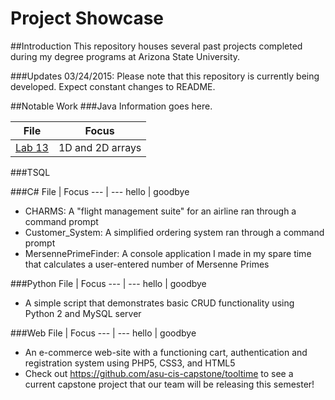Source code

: # Project Showcase

##Introduction
This repository houses several past projects completed during my degree programs at Arizona State University.

###Updates
03/24/2015: Please note that this repository is currently being developed. Expect constant changes to README.

##Notable Work
###Java
Information goes here.

File | Focus
--- | ---
[Lab 13](Java/Labs/Lab13.java) | 1D and 2D arrays

###TSQL


###C\# 
File | Focus
--- | ---
hello | goodbye
* CHARMS: A "flight management suite" for an airline ran through a command prompt
* Customer_System: A simplified ordering system ran through a command prompt
* MersennePrimeFinder: A console application I made in my spare time that calculates a user-entered number of Mersenne Primes

###Python
File | Focus
--- | ---
hello | goodbye
* A simple script that demonstrates basic CRUD functionality using Python 2 and MySQL server

###Web
File | Focus
--- | ---
hello | goodbye
* An e-commerce web-site with a functioning cart, authentication and registration system using PHP5, CSS3, and HTML5
* Check out https://github.com/asu-cis-capstone/tooltime to see a current capstone project that our team will be releasing this semester!
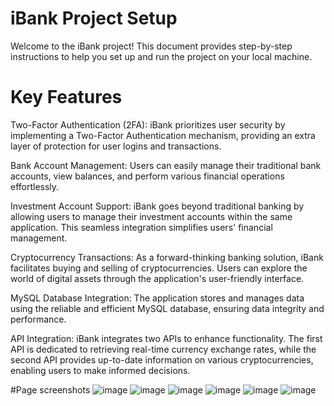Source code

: # iBank Project Setup
Welcome to the iBank project! This document provides step-by-step instructions to help you set up and run the project on your local machine.
# Key Features
Two-Factor Authentication (2FA): iBank prioritizes user security by implementing a Two-Factor Authentication mechanism, providing an extra layer of protection for user logins and transactions.

Bank Account Management: Users can easily manage their traditional bank accounts, view balances, and perform various financial operations effortlessly.

Investment Account Support: iBank goes beyond traditional banking by allowing users to manage their investment accounts within the same application. This seamless integration simplifies users' financial management.

Cryptocurrency Transactions: As a forward-thinking banking solution, iBank facilitates buying and selling of cryptocurrencies. Users can explore the world of digital assets through the application's user-friendly interface.

MySQL Database Integration: The application stores and manages data using the reliable and efficient MySQL database, ensuring data integrity and performance.

API Integration: iBank integrates two APIs to enhance functionality. The first API is dedicated to retrieving real-time currency exchange rates, while the second API provides up-to-date information on various cryptocurrencies, enabling users to make informed decisions.

#Page screenshots
![image](https://github.com/NixsDK/iBank/assets/124685876/0cce6718-685e-442b-b6ab-9b9394ac8479)
![image](https://github.com/NixsDK/iBank/assets/124685876/10c5a561-5223-45ed-84e9-b3b78f8d9750)
![image](https://github.com/NixsDK/iBank/assets/124685876/79b92e1c-2b0b-491a-80a8-9d378352265c)
![image](https://github.com/NixsDK/iBank/assets/124685876/7789ba66-50bd-49f7-9ae5-c1c2f8b49742)
![image](https://github.com/NixsDK/iBank/assets/124685876/12a2e1b0-1e2c-4a67-85f4-74e969f68642)
![image](https://github.com/NixsDK/iBank/assets/124685876/9d971c83-7c0e-4f8e-ba79-6fa0007a7e10)



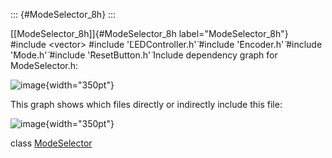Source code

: ::: {#ModeSelector_8h}
:::

[\[ModeSelector\_8h\]]{#ModeSelector_8h label="ModeSelector_8h"}
\#include $<$vector$>$ \#include '̈LEDController.h'̈ \#include '̈Encoder.h'̈
\#include '̈Mode.h'̈ \#include '̈ResetButton.h'̈ Include dependency graph
for ModeSelector.h:

![image](ModeSelector_8h__incl){width="350pt"}

This graph shows which files directly or indirectly include this file:

![image](ModeSelector_8h__dep__incl){width="350pt"}

class [ModeSelector](#classModeSelector)
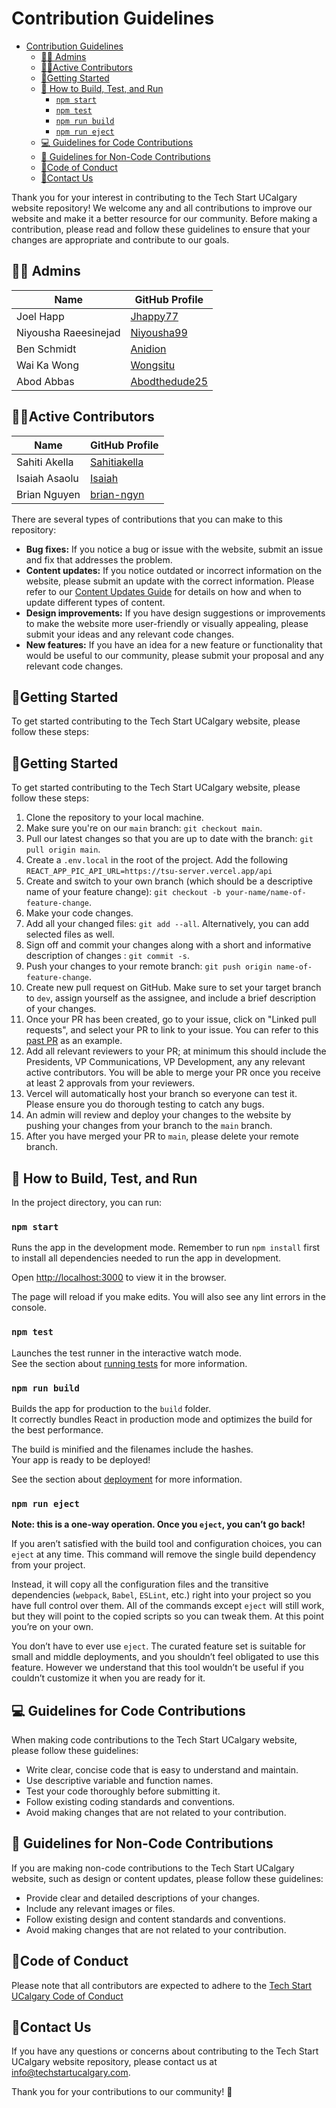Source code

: # Contribution Guidelines

- [Contribution Guidelines](#contribution-guidelines)
  - [👩‍⚖️ Admins](#️-admins)
  - [👩‍💻Active Contributors](#active-contributors)
  - [🌟Getting Started](#getting-started)
  - [🧪 How to Build, Test, and Run](#-how-to-build-test-and-run)
    - [`npm start`](#npm-start)
    - [`npm test`](#npm-test)
    - [`npm run build`](#npm-run-build)
    - [`npm run eject`](#npm-run-eject)
  - [💻 Guidelines for Code Contributions](#-guidelines-for-code-contributions)
  - [🎨 Guidelines for Non-Code Contributions](#-guidelines-for-non-code-contributions)
  - [📃Code of Conduct](#code-of-conduct)
  - [📩Contact Us](#contact-us)

Thank you for your interest in contributing to the Tech Start UCalgary website repository! We welcome any and all contributions to improve our website and make it a better resource for our community. Before making a contribution, please read and follow these guidelines to ensure that your changes are appropriate and contribute to our goals.

## 👩‍⚖️ Admins

| Name                 | GitHub Profile                                    |
| -------------------- | ------------------------------------------------- |
| Joel Happ            | [Jhappy77](https://github.com/Jhappy77)           |
| Niyousha Raeesinejad | [Niyousha99](https://github.com/Niyousha99)       |
| Ben Schmidt          | [Anidion](https://github.com/Anidion)             |
| Wai Ka Wong          | [Wongsitu](https://github.com/wongsitu/)          |
| Abod Abbas           | [Abodthedude25](https://github.com/abodthedude25) |

## 👩‍💻Active Contributors

| Name          | GitHub Profile                                  |
| ------------- | ----------------------------------------------- |
| Sahiti Akella | [Sahitiakella](https://github.com/Sahitiakella) |
| Isaiah Asaolu | [Isaiah](https://github.com/IsaiahA21)          |
| Brian Nguyen  | [brian-ngyn](https://github.com/brian-ngyn)     |

There are several types of contributions that you can make to this repository:

- **Bug fixes:** If you notice a bug or issue with the website, submit an issue and fix that addresses the problem.
- **Content updates:** If you notice outdated or incorrect information on the website, please submit an update with the correct information. Please refer to our [Content Updates Guide](./content-updates.md) for details on how and when to update different types of content.
- **Design improvements:** If you have design suggestions or improvements to make the website more user-friendly or visually appealing, please submit your ideas and any relevant code changes.
- **New features:** If you have an idea for a new feature or functionality that would be useful to our community, please submit your proposal and any relevant code changes.

## 🌟Getting Started

To get started contributing to the Tech Start UCalgary website, please follow these steps:

## 🌟Getting Started

To get started contributing to the Tech Start UCalgary website, please follow these steps:

1. Clone the repository to your local machine.
2. Make sure you're on our `main` branch: `git checkout main`.
3. Pull our latest changes so that you are up to date with the branch: `git pull origin main`.
4. Create a `.env.local` in the root of the project. Add the following `REACT_APP_PIC_API_URL=https://tsu-server.vercel.app/api`
5. Create and switch to your own branch (which should be a descriptive name of your feature change): `git checkout -b your-name/name-of-feature-change`.
6. Make your code changes.
7. Add all your changed files: `git add --all`. Alternatively, you can add selected files as well.
8. Sign off and commit your changes along with a short and informative description of changes : `git commit -s`.
9. Push your changes to your remote branch: `git push origin name-of-feature-change`.
10. Create new pull request on GitHub. Make sure to set your target branch to `dev`, assign yourself as the assignee, and include a brief description of your changes.
11. Once your PR has been created, go to your issue, click on "Linked pull requests", and select your PR to link to your issue. You can refer to this [past PR](https://github.com/Tech-Start-UCalgary/tsu-website/pull/303) as an example.
12. Add all relevant reviewers to your PR; at minimum this should include the Presidents, VP Communications, VP Development, any any relevant active contributors. You will be able to merge your PR once you receive at least 2 approvals from your reviewers.
13. Vercel will automatically host your branch so everyone can test it. Please ensure you do thorough testing to catch any bugs.
14. An admin will review and deploy your changes to the website by pushing your changes from your branch to the `main` branch.
15. After you have merged your PR to `main`, please delete your remote branch.

## 🧪 How to Build, Test, and Run

In the project directory, you can run:

### `npm start`

Runs the app in the development mode. Remember to run `npm install` first to install all dependencies needed to run the app in development.

Open [http://localhost:3000](http://localhost:3000) to view it in the browser.

The page will reload if you make edits. You will also see any lint errors in the console.

### `npm test`

Launches the test runner in the interactive watch mode.\
See the section about [running tests](https://facebook.github.io/create-react-app/docs/running-tests) for more information.

### `npm run build`

Builds the app for production to the `build` folder.\
It correctly bundles React in production mode and optimizes the build for the best performance.

The build is minified and the filenames include the hashes.\
Your app is ready to be deployed!

See the section about [deployment](https://facebook.github.io/create-react-app/docs/deployment) for more information.

### `npm run eject`

**Note: this is a one-way operation. Once you `eject`, you can’t go back!**

If you aren’t satisfied with the build tool and configuration choices, you can `eject` at any time. This command will remove the single build dependency from your project.

Instead, it will copy all the configuration files and the transitive dependencies (`webpack`, `Babel`, `ESLint`, etc.) right into your project so you have full control over them. All of the commands except `eject` will still work, but they will point to the copied scripts so you can tweak them. At this point you’re on your own.

You don’t have to ever use `eject`. The curated feature set is suitable for small and middle deployments, and you shouldn’t feel obligated to use this feature. However we understand that this tool wouldn’t be useful if you couldn’t customize it when you are ready for it.

## 💻 Guidelines for Code Contributions

When making code contributions to the Tech Start UCalgary website, please follow these guidelines:

- Write clear, concise code that is easy to understand and maintain.
- Use descriptive variable and function names.
- Test your code thoroughly before submitting it.
- Follow existing coding standards and conventions.
- Avoid making changes that are not related to your contribution.

## 🎨 Guidelines for Non-Code Contributions

If you are making non-code contributions to the Tech Start UCalgary website, such as design or content updates, please follow these guidelines:

- Provide clear and detailed descriptions of your changes.
- Include any relevant images or files.
- Follow existing design and content standards and conventions.
- Avoid making changes that are not related to your contribution.

## 📃Code of Conduct

Please note that all contributors are expected to adhere to the [Tech Start UCalgary Code of Conduct](CODE_OF_CONDUCT.md)

## 📩Contact Us

If you have any questions or concerns about contributing to the Tech Start UCalgary website repository, please contact us at info@techstartucalgary.com.

Thank you for your contributions to our community! 👐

Instructions for the task - Please output the lines of the listing above that fall in the stretch from the one with "## 📃Code of Conduct" through the one with "If you have any", exactly and only those.

Exercise solution -
## 📃Code of Conduct

Please note that all contributors are expected to adhere to the [Tech Start UCalgary Code of Conduct](CODE_OF_CONDUCT.md)

## 📩Contact Us

If you have any questions or concerns about contributing to the Tech Start UCalgary website repository, please contact us at info@techstartucalgary.com.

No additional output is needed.